Risk Management In Residential Real Estate Investing

Taking a real estate investing seminar is always an excellent idea because it will educate you on the basics of investing and help you make good decisions. Most everyone who has made a lot of money in real estate investing has taken a real estate investing program and you should follow their lead if you want to do the same.

Have you seen some of the profits people are making from residential real estate investing and you are interested as well? If that is the case then you need to do your homework up front and learn all there is to learn about risk management in order to make sure you are making a good investment. Taking a real estate investing seminar is always an excellent idea because it will educate you on the basics of investing and help you make good decisions. Most everyone who has made a lot of money in real estate investing has taken a real estate investing program and you should follow their lead if you want to do the same.

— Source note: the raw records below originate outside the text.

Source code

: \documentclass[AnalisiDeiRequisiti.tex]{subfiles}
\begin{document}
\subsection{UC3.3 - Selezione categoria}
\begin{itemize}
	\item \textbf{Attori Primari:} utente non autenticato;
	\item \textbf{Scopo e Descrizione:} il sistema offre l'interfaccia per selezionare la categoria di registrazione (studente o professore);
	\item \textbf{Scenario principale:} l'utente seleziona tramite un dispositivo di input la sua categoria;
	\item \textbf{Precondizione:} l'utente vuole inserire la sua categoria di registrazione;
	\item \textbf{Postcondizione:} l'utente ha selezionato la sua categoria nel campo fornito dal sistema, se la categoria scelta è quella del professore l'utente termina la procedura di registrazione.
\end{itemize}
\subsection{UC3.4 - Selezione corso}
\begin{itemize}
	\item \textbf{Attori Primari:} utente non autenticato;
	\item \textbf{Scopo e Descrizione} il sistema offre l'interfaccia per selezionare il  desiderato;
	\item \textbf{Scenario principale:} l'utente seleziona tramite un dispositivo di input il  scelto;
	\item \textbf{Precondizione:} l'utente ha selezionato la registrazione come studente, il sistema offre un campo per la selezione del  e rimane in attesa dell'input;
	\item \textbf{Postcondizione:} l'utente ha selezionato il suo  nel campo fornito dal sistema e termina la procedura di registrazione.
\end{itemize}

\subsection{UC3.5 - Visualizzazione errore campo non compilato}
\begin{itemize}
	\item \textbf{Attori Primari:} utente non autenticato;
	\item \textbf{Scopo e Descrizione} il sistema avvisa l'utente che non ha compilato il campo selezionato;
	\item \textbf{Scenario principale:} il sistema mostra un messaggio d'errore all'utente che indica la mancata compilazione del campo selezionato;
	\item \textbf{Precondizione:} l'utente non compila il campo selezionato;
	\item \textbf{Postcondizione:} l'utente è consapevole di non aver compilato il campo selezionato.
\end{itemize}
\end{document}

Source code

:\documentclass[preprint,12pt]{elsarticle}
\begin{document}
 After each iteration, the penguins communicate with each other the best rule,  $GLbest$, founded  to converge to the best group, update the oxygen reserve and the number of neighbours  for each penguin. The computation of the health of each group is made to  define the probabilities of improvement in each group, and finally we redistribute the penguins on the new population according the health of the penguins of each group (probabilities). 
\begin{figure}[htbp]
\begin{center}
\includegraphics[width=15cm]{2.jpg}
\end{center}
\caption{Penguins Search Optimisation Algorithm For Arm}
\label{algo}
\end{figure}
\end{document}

What is most important when it comes to residential real estate investing is that you know how to manage your risk. There are potential problems that could arise and if you don’t have a strong plan in place and know what you are going to do then you could face major financial loss. However when you make a plan and account for all potential problems then you will likely be able to overcome them and make money despite them.

One of the first things you should consider when it comes to risk management is financing. You need to know up front what type of risk you are willing to take and how much you can afford. You need to know if you have enough money coming in to support the money going out. That includes rental income as well as property expenses. There are lots of property expenses including maintenance, taxes, repair, insurance, and of course mortgage payments. When you add all these numbers up you need to have at least that amount coming in or else you might have some financial problems. Don’t make the mistake of just subtracting your mortgage payment from your rental income because you will really lose in the long run.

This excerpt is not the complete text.